Il Consiglio di Stato ha approvato, su proposta del Dipartimento delle istituzioni, un messaggio che prevede un investimento di 4,2 milioni di franchi per l’adozione di GERES quale nuovo sistema centrale per la gestione dei dati della popolazione. La piattaforma sostituirà l’attuale applicativo Movpop, in uso dal 2000 e giunto al termine del proprio ciclo di vita.

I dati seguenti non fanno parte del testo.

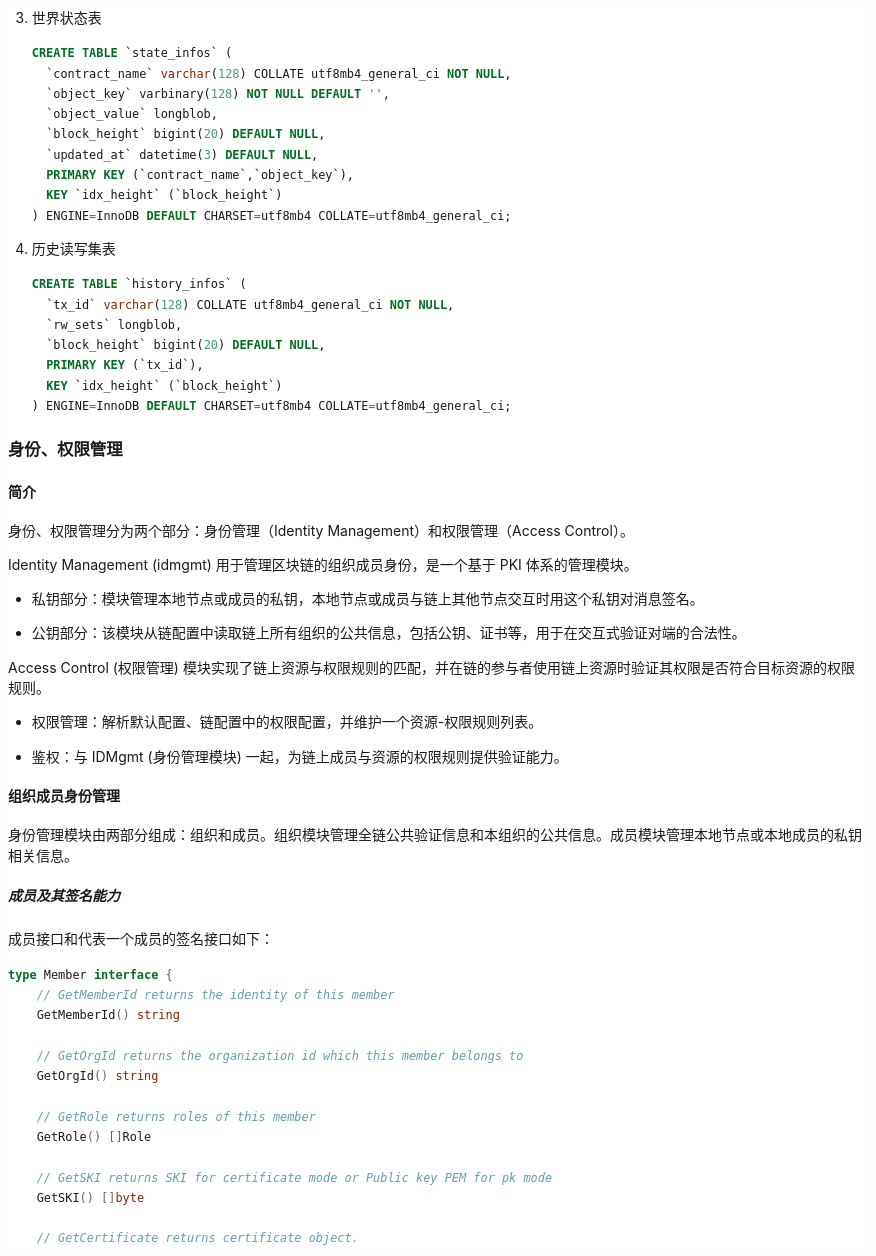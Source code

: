 
   

3. 世界状态表

   ```sql
   CREATE TABLE `state_infos` (
     `contract_name` varchar(128) COLLATE utf8mb4_general_ci NOT NULL,
     `object_key` varbinary(128) NOT NULL DEFAULT '',
     `object_value` longblob,
     `block_height` bigint(20) DEFAULT NULL,
     `updated_at` datetime(3) DEFAULT NULL,
     PRIMARY KEY (`contract_name`,`object_key`),
     KEY `idx_height` (`block_height`)
   ) ENGINE=InnoDB DEFAULT CHARSET=utf8mb4 COLLATE=utf8mb4_general_ci;
   ```

   

4. 历史读写集表

   ```sql
   CREATE TABLE `history_infos` (
     `tx_id` varchar(128) COLLATE utf8mb4_general_ci NOT NULL,
     `rw_sets` longblob,
     `block_height` bigint(20) DEFAULT NULL,
     PRIMARY KEY (`tx_id`),
     KEY `idx_height` (`block_height`)
   ) ENGINE=InnoDB DEFAULT CHARSET=utf8mb4 COLLATE=utf8mb4_general_ci;
   ```

   

### 身份、权限管理

#### 简介

身份、权限管理分为两个部分：身份管理（Identity Management）和权限管理（Access Control）。

Identity Management (idmgmt) 用于管理区块链的组织成员身份，是一个基于 PKI 体系的管理模块。

- 私钥部分：模块管理本地节点或成员的私钥，本地节点或成员与链上其他节点交互时用这个私钥对消息签名。

- 公钥部分：该模块从链配置中读取链上所有组织的公共信息，包括公钥、证书等，用于在交互式验证对端的合法性。

Access Control (权限管理) 模块实现了链上资源与权限规则的匹配，并在链的参与者使用链上资源时验证其权限是否符合目标资源的权限规则。

- 权限管理：解析默认配置、链配置中的权限配置，并维护一个资源-权限规则列表。

- 鉴权：与 IDMgmt (身份管理模块) 一起，为链上成员与资源的权限规则提供验证能力。


#### 组织成员身份管理

身份管理模块由两部分组成：组织和成员。组织模块管理全链公共验证信息和本组织的公共信息。成员模块管理本地节点或本地成员的私钥相关信息。

##### 成员及其签名能力

成员接口和代表一个成员的签名接口如下：
```go
type Member interface {
	// GetMemberId returns the identity of this member
	GetMemberId() string

	// GetOrgId returns the organization id which this member belongs to
	GetOrgId() string

	// GetRole returns roles of this member
	GetRole() []Role

	// GetSKI returns SKI for certificate mode or Public key PEM for pk mode
	GetSKI() []byte

	// GetCertificate returns certificate object.
```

Già utilizzato in 18 cantoni
GERES è già utilizzato da 18 Cantoni svizzeri: 16 come membri della GERES-Community, mentre Zurigo e Berna ne sono i Cantoni proprietari. "Si tratta di una soluzione consolidata e condivisa che permette di ripartire i costi di sviluppo e manutenzione, favorire l’evoluzione continua della piattaforma e assicurare un elevato grado di interoperabilità tra i sistemi comunali, cantonali e federali", sottolinea il Governo in una nota. La nuova infrastruttura fungerà da sistema centrale per la raccolta, l’armonizzazione e lo scambio dei dati degli Uffici controllo abitanti comunali, migliorando l’efficienza dei processi amministrativi e la tempestività delle comunicazioni, in particolare verso le autorità federali.
I vantaggi
Tra i principali vantaggi figurano l’adeguamento agli standard eCH per lo scambio elettronico dei dati, la riduzione dei rischi legati all’obsolescenza tecnologica e la disponibilità di una piattaforma modulabile, pronta a sostenere futuri sviluppi digitali. Con GERES, il Ticino "si allinea agli standard federali e consolida il trattamento trasversale dei dati della popolazione, ponendo le basi per un’Amministrazione più efficiente, interoperabile e orientata allo sviluppo di servizi digitali integrati", sottolinea il Governo.